Re: [PATCH 1/2] submodule.c: add has_submodules to check if we have any submodules

2017-04-20 Thread Brandon Williams
On 04/20, Stefan Beller wrote:
> On Thu, Apr 20, 2017 at 3:07 PM, Brandon Williams  wrote:
> > On 04/11, Stefan Beller wrote:
> >> +int has_submodules(unsigned what_to_check)
> >> +{
> >> + if (what_to_check & SUBMODULE_CHECK_ANY_CONFIG) {
> >> + if (submodule_config_reading == SUBMODULE_CONFIG_NOT_READ)
> >> + load_submodule_config();
> >> + if (submodule_config_reading == SUBMODULE_CONFIG_EXISTS)
> >> + return 1;
> >> + }
> >> +
> >> + if ((what_to_check & SUBMODULE_CHECK_ABSORBED_GIT_DIRS) &&
> >> + file_exists(git_path("modules")))
> >> + return 1;
> >> +
> >> + if ((what_to_check & SUBMODULE_CHECK_GITMODULES_IN_WT) &&
> >> + (!is_bare_repository() && file_exists(".gitmodules")))
> >> + return 1;
> >> +
> >> + if (what_to_check & SUBMODULE_CHECK_GITLINKS_IN_TREE) {
> >> + int i;
> >> +
> >> + if (read_cache() < 0)
> >> + die(_("index file corrupt"));
> >> +
> >> + for (i = 0; i < active_nr; i++)
> >> + if (S_ISGITLINK(active_cache[i]->ce_mode))
> >> + return 1;
> >> + }
> >> +
> >> + return 0;
> >> +}
> >
> > It may be a good idea to rearrange these by order to correctness.
> 
> I arranged by estimated speed, i.e. from fastest to slowest:
> * The first check just returns a value from memory in the standard case
>   Though the first one may take a hit in performance for the very first time
>   as it may need to load the config.
> * The next two are an actual stat system call, each having a different
>   'defect'. (We may have non-absorbed submodules or non-bare repos)
>   -> We could have a check for in-tree as well, not sure if that is desired.

Fair enough, I'm fine with the ordering then.

> 
> > Correctness may not be the best way to describe it, but which is the
> > strongest indicator that there is a submodule or that a repo 'has a
> > submodule'.
> 
> These indicators differ in strength for different scenarios IMO.
> (Just after clone: check for a .gitmodules file instead of a config;
> later: rather check for a config as it is fastest and actually catches
> active submodules; maybe we do not care about inactive submodules)

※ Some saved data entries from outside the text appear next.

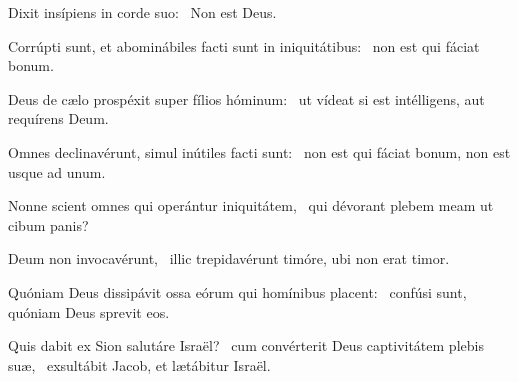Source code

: \item Dixit insípiens in corde suo:~\psstar{} Non est Deus.

\item Corrúpti sunt, et abominábiles facti sunt in iniquitátibus:~\psstar{} non est qui fáciat bonum.

\item Deus de cælo prospéxit super fílios hóminum:~\psstar{} ut vídeat si est intélligens, aut requírens Deum.

\item Omnes declinavérunt, simul inútiles facti sunt:~\psstar{} non est qui fáciat bonum, non est usque ad unum.

\item Nonne scient omnes qui operántur iniquitátem,~\psstar{} qui dévorant plebem meam ut cibum panis?

\item Deum non invocavérunt,~\psstar{} illic trepidavérunt timóre, ubi non erat timor.

\item Quóniam Deus dissipávit ossa eórum qui homínibus placent:~\psstar{} confúsi sunt, quóniam Deus sprevit eos.

\item Quis dabit ex Sion salutáre Israël?~\pscross{} cum convérterit Deus captivitátem plebis suæ,~\psstar{} exsultábit Jacob, et lætábitur Israël.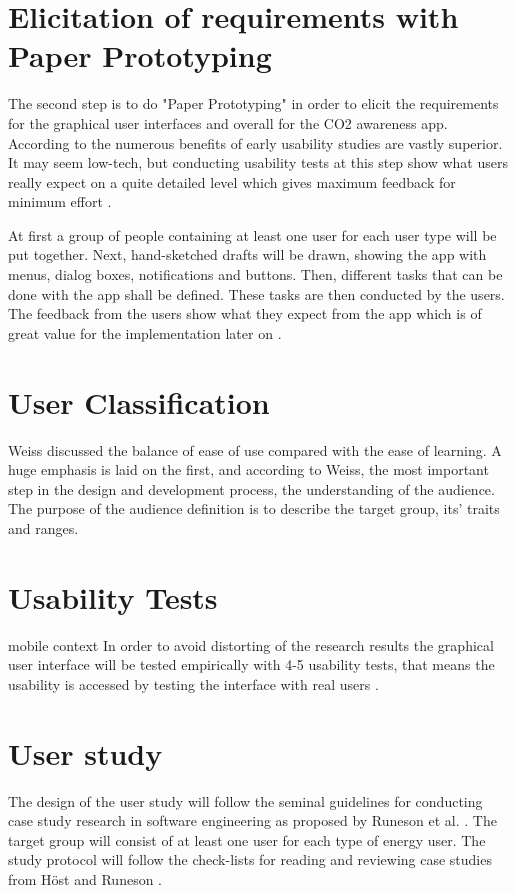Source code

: \section{Elicitation of requirements with Paper Prototyping}
The second step is to do "Paper Prototyping" in order to elicit the requirements for the graphical user interfaces and overall for the CO2 awareness app. According to \cite{lancaster2004paper} the numerous benefits of early usability studies are vastly superior. It may seem low-tech, but conducting usability tests at this step show what users really expect on a quite detailed level which gives maximum feedback for minimum effort \cite{weiss2003handheld}.

At first a group of people containing at least one user for each user type will be put together.  Next, hand-sketched drafts will be drawn, showing the app with menus, dialog boxes, notifications and buttons. Then, different tasks that can be done with the app shall be defined. These tasks are then conducted by the users. The feedback from the users show what they expect from the app which is of great value for the implementation later on \cite{snyder2003paper}.




\section{User Classification}


Weiss \cite{weiss2003handheld} discussed the balance of ease of use compared with the ease of learning. A huge emphasis is laid on the first, and according to Weiss, the most important step in the design and development process, the understanding of the audience. The purpose of the audience definition is to describe the target group, its' traits and ranges.





\section{Usability Tests} mobile context
In order to avoid distorting of the research results the graphical user interface will be tested empirically with 4-5 usability tests, that means the usability is accessed by testing the interface with real users \cite{nielsen1994usability}.

\section{User study}
The design of the user study will follow the seminal guidelines for conducting case study research in software engineering as proposed by Runeson et al. \cite{runeson2012case}. The target group will consist of at least one user for each type of energy user. The study protocol will follow the check-lists for reading and reviewing case studies from H\"ost and Runeson \cite{host2007checklists}.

This is why I went back on my thinking :)  I realized that it really
depends on the scenario you are in.

> 
> >  That way in the future we could have a #define that is
> > SUBMODULE_CHECK_ANY or ALL or somethingNow that I'm thinking harder
> > about that we may not want that, and just require explicitly stating
> > which check you want done.
> >
> > Anyways good looking patch, and I like the idea of consolidating the
> > checks into a single function.
> 
> Thanks,
> Stefan

-- 
Brandon Williams


Re: [PATCH 1/2] submodule.c: add has_submodules to check if we have any submodules

2017-04-20 Thread Stefan Beller
On Thu, Apr 20, 2017 at 3:07 PM, Brandon Williams  wrote:
> On 04/11, Stefan Beller wrote:
>> +int has_submodules(unsigned what_to_check)
>> +{
>> + if (what_to_check & SUBMODULE_CHECK_ANY_CONFIG) {
>> + if (submodule_config_reading == SUBMODULE_CONFIG_NOT_READ)
>> + load_submodule_config();
>> + if (submodule_config_reading == SUBMODULE_CONFIG_EXISTS)
>> + return 1;
>> + }
>> +
>> + if ((what_to_check & SUBMODULE_CHECK_ABSORBED_GIT_DIRS) &&
>> + file_exists(git_path("modules")))
>> + return 1;
>> +
>> + if ((what_to_check & SUBMODULE_CHECK_GITMODULES_IN_WT) &&
>> + (!is_bare_repository() && file_exists(".gitmodules")))
>> + return 1;
>> +
>> + if (what_to_check & SUBMODULE_CHECK_GITLINKS_IN_TREE) {
>> + int i;
>> +
>> + if (read_cache() < 0)
>> + die(_("index file corrupt"));
>> +
>> + for (i = 0; i < active_nr; i++)
>> + if (S_ISGITLINK(active_cache[i]->ce_mode))
>> + return 1;
>> + }
>> +
>> + return 0;
>> +}
>
> It may be a good idea to rearrange these by order to correctness.

I arranged by estimated speed, i.e. from fastest to slowest:
* The first check just returns a value from memory in the standard case
  Though the first one may take a hit in performance for the very first time
  as it may need to load the config.
* The next two are an actual stat system call, each having a different
  'defect'. (We may have non-absorbed submodules or non-bare repos)
  -> We could have a check for in-tree as well, not sure if that is desired.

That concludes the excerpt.